When you are using moving services, delivery services, or commercial truck services of any kind, you may accrue additional charges to your initial quoted amount. The moving company may not include these charges in the quoted amount because there is usually no way for them to tell if the job would require them. This final invoice, which is also called a freight bill, may come as a surprise to you once you receive it. But anytime you use a carrier service, you should be prepared to pay accessorial fees. Some of these fees include:

  • Liftgate Equipment: a hydraulic platform that makes it easy for workers to lift and unload packages.
  • Layover: Time is money. When drivers cannot unload or load a truck, you may incur another fee for this lost time.
  • Redelivery: If drivers cannot deliver your package on the scheduled date or time, they will have to redeliver it. This is another day’s worth of work and, therefore, another day and service the company can charge for.
  • Actual Weight: The company will charge you extra if your package weighs more than what was initially anticipated.
  • Extra Work: If a driver needs to put in any extra work to the delivery—go through security inspections, notify the recipient of the package, or unloading the truck themselves—the company will charge an accessorial fee.

There are plenty of other accessorial fees that can increase the amount on an invoice. You should expect to see at least one on the final bill.

Accessorial Example

A carrier driver needs to make a bulk delivery to a new medical facility office. His truckload includes office equipment, medical files, and non-biohazard medical supplies. Because there are sensitive files involved, he needs to find someone to accept the package. He will also be responsible for unloading the truck and bringing it to the new office.

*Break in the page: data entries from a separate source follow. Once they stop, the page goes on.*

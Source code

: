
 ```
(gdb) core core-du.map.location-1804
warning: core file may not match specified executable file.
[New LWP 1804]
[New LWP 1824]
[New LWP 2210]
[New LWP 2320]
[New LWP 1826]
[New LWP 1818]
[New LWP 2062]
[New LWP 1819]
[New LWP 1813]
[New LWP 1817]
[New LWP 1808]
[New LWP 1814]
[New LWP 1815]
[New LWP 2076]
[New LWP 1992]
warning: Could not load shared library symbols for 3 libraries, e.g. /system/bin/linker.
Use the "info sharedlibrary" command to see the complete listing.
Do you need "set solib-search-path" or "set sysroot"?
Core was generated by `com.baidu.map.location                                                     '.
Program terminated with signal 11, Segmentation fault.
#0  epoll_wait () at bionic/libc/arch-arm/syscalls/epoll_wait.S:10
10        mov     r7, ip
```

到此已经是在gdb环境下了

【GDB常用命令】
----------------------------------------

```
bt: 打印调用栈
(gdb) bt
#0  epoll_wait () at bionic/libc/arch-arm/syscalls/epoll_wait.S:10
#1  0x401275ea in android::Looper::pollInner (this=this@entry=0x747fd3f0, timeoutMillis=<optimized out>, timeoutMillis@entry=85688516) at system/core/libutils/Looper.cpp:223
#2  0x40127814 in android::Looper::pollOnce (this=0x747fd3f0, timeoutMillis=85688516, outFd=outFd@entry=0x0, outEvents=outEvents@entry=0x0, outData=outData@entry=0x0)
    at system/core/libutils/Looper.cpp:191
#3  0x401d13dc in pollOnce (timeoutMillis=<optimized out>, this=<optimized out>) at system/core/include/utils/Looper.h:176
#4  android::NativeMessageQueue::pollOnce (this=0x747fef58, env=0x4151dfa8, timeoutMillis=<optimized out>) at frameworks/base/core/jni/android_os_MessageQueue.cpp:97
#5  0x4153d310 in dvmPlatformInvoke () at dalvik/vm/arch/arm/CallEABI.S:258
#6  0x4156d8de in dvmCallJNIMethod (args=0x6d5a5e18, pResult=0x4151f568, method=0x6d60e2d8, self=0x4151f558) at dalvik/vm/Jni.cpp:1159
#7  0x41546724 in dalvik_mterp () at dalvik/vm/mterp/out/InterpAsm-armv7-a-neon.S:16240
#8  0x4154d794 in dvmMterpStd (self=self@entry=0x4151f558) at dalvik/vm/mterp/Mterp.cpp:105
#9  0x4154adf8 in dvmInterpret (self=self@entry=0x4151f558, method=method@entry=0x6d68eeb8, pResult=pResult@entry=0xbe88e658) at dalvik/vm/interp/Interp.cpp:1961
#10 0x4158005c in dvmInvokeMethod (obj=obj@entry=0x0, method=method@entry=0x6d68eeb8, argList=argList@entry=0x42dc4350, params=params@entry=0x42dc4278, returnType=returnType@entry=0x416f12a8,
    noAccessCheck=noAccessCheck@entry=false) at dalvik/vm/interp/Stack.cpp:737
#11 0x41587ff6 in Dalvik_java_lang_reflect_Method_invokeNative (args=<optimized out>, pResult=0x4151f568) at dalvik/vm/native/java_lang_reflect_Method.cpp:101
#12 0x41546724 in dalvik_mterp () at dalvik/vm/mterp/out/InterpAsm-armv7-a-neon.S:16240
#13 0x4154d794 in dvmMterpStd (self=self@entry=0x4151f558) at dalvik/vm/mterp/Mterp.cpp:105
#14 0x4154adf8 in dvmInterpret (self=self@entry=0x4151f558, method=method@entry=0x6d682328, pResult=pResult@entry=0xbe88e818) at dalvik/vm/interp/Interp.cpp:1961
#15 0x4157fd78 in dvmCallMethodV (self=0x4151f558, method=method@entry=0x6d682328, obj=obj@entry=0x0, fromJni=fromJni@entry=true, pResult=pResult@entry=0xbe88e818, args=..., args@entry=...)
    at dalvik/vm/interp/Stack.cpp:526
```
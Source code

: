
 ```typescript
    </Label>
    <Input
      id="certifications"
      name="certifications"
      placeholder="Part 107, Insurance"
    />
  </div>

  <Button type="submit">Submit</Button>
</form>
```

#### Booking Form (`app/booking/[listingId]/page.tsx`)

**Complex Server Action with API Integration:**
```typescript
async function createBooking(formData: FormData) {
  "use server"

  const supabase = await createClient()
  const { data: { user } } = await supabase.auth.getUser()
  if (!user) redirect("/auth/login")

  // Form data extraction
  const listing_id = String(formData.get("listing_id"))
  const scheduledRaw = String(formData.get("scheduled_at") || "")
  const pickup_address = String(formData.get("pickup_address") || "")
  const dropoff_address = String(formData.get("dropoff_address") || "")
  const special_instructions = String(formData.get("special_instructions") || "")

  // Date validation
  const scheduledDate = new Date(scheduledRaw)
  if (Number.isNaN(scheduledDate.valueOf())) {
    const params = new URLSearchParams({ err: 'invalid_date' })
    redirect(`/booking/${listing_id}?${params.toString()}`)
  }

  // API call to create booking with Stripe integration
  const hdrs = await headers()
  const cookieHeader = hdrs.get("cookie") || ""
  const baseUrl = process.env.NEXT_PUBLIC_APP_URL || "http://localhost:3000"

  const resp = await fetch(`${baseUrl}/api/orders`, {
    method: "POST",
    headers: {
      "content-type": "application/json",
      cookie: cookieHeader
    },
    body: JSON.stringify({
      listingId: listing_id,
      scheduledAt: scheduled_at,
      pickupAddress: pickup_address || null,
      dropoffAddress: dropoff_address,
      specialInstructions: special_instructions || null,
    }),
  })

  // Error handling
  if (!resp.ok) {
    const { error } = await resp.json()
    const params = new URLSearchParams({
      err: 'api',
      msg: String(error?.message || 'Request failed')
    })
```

Sadly for this driver, the first medical building he arrives at is not the correct one. He finds this out after waiting 20 minutes for someone to figure out what to do with the delivery. After contacting the client and getting the true address, he gets back into the truck and drives to the correct location. He finds the person who needs to sign for the delivery and gets to work. At this point, it’s 6pm—after company hours. It takes him until 7:30pm to complete the job.

The next day, the company sends a final invoice over to the client. The accessorial fees include advanced notification, diversion miles, and two and a half hours’ worth of after-hours delivery charges.

Accessorial vs. Accessory

Accessorial and accessory may have a lot of the same letters, but the two terms belong in entirely different categories. Accessorial deals with a la carte carrier fees. An accessory in legal terms is someone who helps commit a crime. An accessory to a crime can be charged with fees of a different sort—seriously hefty legal fines—but they don’t handle any moving or invoicing.